Cool things I get to see on different sites here and yonder. This is a valve installed in 1974 and from my experience a common practice "back in the day". By scaling the picture, the weld is about 2-1/2" wide.
Hey John, isn't there a specific name for that particular 45 degree weave? I seem to recall hearing of and seeing that very technique a year or two ago and it having a specific name. Best regards, Allan
I don't know about anyone else but, does anyone notice the top toe of the weld and the depth of undercut on it? I wonder what code or standard they were working to... "Git-R-Dun standard?" Oh it sure could use some tightening up Lo hi! Then again, the bottom line depends on the type of service conditions that joint is exposed to... Yet if it were me, I wouldn't leave that like that... I would have run a really thin stringer and follow that toe around and poof! No more undercut... even though it may not have needed it... My own pride in my workmanship alone wouldn't settle for that end result... Then again, that's just me!
I don't see this being a "lace". It looks like a stringer starting at the top and arc is terminated at the bottom. Then repeated all the way around. Could be wrong, that's what I get from the picture. Where a traditional "lace" (if there is such a thing) would also include upward progression without terminating the arc. Unless of course your use of the nonstandard term is different than the nonstandard version I'm familiar with.

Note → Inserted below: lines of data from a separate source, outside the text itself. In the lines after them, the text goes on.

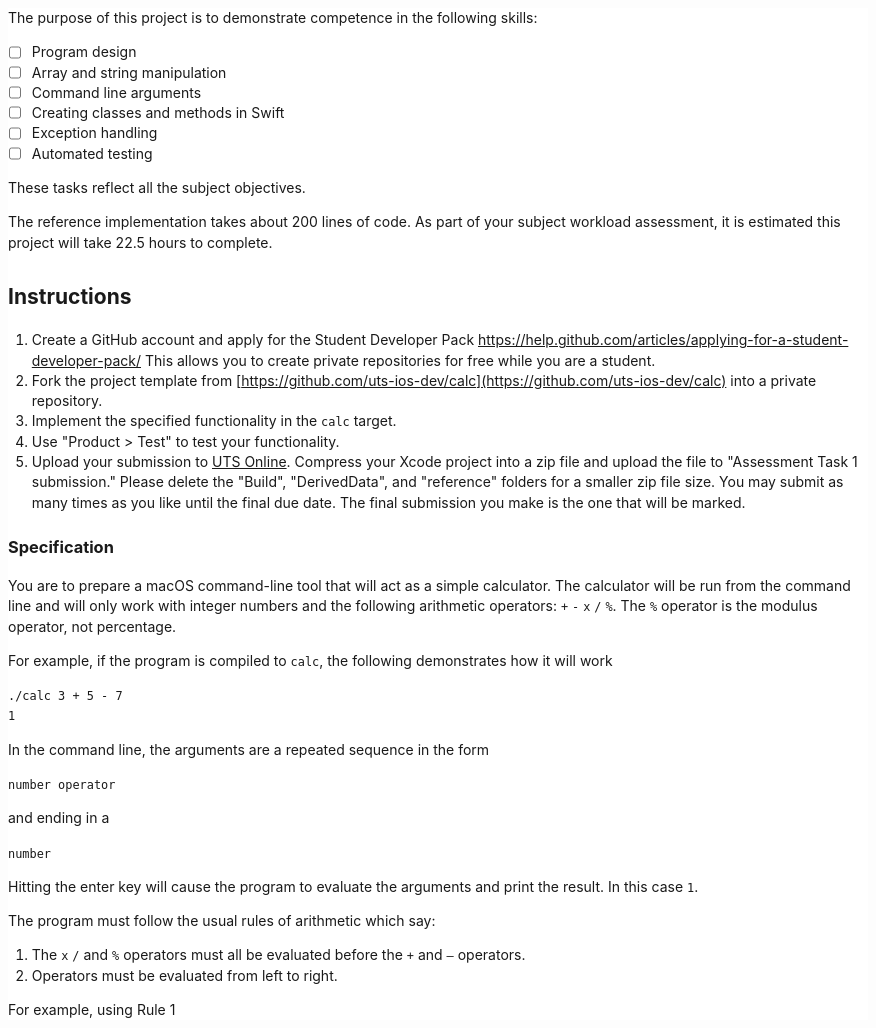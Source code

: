 The purpose of this project is to demonstrate competence in the following skills:

- [ ] Program design
- [ ] Array and string manipulation
- [ ] Command line arguments
- [ ] Creating classes and methods in Swift
- [ ] Exception handling
- [ ] Automated testing

These tasks reflect all the subject objectives.

The reference implementation takes about 200 lines of code. As part of your subject workload assessment, it is estimated this project will take 22.5 hours to complete.

## Instructions

1. Create a GitHub account and apply for the Student Developer Pack
   https://help.github.com/articles/applying-for-a-student-developer-pack/
   This allows you to create private repositories for free while you are a student.
2. Fork the project template from [https://github.com/uts-ios-dev/calc](https://github.com/uts-ios-dev/calc) into a private repository.
3. Implement the specified functionality in the `calc` target.
4. Use "Product > Test" to test your functionality.
4. Upload your submission to [UTS Online](https://online.uts.edu.au/). Compress your Xcode project into a zip file and upload the file to "Assessment Task 1 submission." Please delete the "Build", "DerivedData", and "reference" folders for a smaller zip file size. You may submit as many times as you like until the final due date. The final submission you make is the one that will be marked.

### Specification

You are to prepare a macOS command-line tool that will act as a simple calculator. The calculator will be run from the command line and will only work with integer numbers and the following arithmetic operators: `+` `-` `x` `/` `%`. The `%` operator is the modulus operator, not percentage.

For example, if the program is compiled to `calc`, the following demonstrates how it will work

    ./calc 3 + 5 - 7
    1

In the command line, the arguments are a repeated sequence in the form

    number operator

and ending in a

    number

Hitting the enter key will cause the program to evaluate the arguments and print the result. In this case `1`.

The program must follow the usual rules of arithmetic which say:

1. The `x` `/` and `%` operators must all be evaluated before the `+` and `–` operators.
2. Operators must be evaluated from left to right.

For example, using Rule 1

I dont know much about lacing, we had some exercises in school 20 yrs ago where we were supposed to "lace" big fillets. Start the bead at the top, drag to the bottom and then "long arc" real quick back to the top and repeat. I probably have 12" of lacing to my name. I might speculate they didn't pause properly at the beginning of each "lace: and that is how they got all the little undercuts at the top
Those are not stringer beads! If I were to get rid of all that undercut, I would run a SMAW or a GTAW stringer bead right on top of the undercut (top toe) all the way around without any movement whatsoever... Result? undercut repaired... Overlay welds? And you call them stringers? Are you sure about that?
That there is a horizontal fixed position butterfly lace, from back in the days before 7018. I'm curious why there's a nut tacked in the middle of the weld.